GIVEN DATA -
══════════════════════════════

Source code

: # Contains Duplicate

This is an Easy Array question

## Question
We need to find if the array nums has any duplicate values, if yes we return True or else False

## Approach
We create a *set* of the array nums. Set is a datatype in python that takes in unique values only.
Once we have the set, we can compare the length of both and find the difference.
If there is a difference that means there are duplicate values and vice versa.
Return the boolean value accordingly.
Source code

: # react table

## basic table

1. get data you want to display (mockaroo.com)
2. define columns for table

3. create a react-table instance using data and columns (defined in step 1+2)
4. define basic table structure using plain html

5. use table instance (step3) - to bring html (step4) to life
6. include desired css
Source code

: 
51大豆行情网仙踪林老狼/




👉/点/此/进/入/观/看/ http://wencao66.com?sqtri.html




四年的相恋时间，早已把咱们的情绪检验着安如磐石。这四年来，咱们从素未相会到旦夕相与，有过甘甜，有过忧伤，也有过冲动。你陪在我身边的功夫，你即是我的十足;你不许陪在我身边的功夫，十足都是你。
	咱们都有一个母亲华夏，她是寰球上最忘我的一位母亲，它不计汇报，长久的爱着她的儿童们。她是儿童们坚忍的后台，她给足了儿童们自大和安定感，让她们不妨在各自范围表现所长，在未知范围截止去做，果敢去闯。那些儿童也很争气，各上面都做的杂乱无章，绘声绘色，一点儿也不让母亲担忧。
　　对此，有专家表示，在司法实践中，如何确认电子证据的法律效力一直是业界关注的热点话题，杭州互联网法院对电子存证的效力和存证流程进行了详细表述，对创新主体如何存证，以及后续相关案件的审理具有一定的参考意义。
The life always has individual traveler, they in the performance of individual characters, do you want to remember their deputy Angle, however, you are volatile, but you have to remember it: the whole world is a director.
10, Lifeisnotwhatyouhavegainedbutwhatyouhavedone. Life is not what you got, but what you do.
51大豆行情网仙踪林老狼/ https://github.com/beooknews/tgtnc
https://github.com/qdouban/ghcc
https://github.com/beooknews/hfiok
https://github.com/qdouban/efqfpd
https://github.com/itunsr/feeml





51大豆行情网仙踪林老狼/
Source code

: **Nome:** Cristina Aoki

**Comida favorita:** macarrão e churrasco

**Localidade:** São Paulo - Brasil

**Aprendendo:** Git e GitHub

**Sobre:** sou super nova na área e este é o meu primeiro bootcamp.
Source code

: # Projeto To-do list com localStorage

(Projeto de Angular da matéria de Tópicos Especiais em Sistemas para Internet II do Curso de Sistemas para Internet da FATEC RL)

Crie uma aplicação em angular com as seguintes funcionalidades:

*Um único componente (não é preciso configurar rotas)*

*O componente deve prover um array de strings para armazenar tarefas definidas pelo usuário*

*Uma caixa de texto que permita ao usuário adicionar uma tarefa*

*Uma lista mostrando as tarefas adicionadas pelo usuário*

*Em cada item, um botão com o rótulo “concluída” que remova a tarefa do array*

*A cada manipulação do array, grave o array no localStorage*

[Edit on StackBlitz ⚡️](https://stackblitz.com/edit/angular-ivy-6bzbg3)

══════════════════════════════

WORK INSTRUCTION - Could you return exactly the stretch of the data above that starts at the line with "We need to find" and ends at the line with "2. define columns for table", both lines included?

RESPONSE TO THE EXERCISE -
We need to find if the array nums has any duplicate values, if yes we return True or else False

## Approach
We create a *set* of the array nums. Set is a datatype in python that takes in unique values only.
Once we have the set, we can compare the length of both and find the difference.
If there is a difference that means there are duplicate values and vice versa.
Return the boolean value accordingly.
Source code

: # react table

## basic table

1. get data you want to display (mockaroo.com)
2. define columns for table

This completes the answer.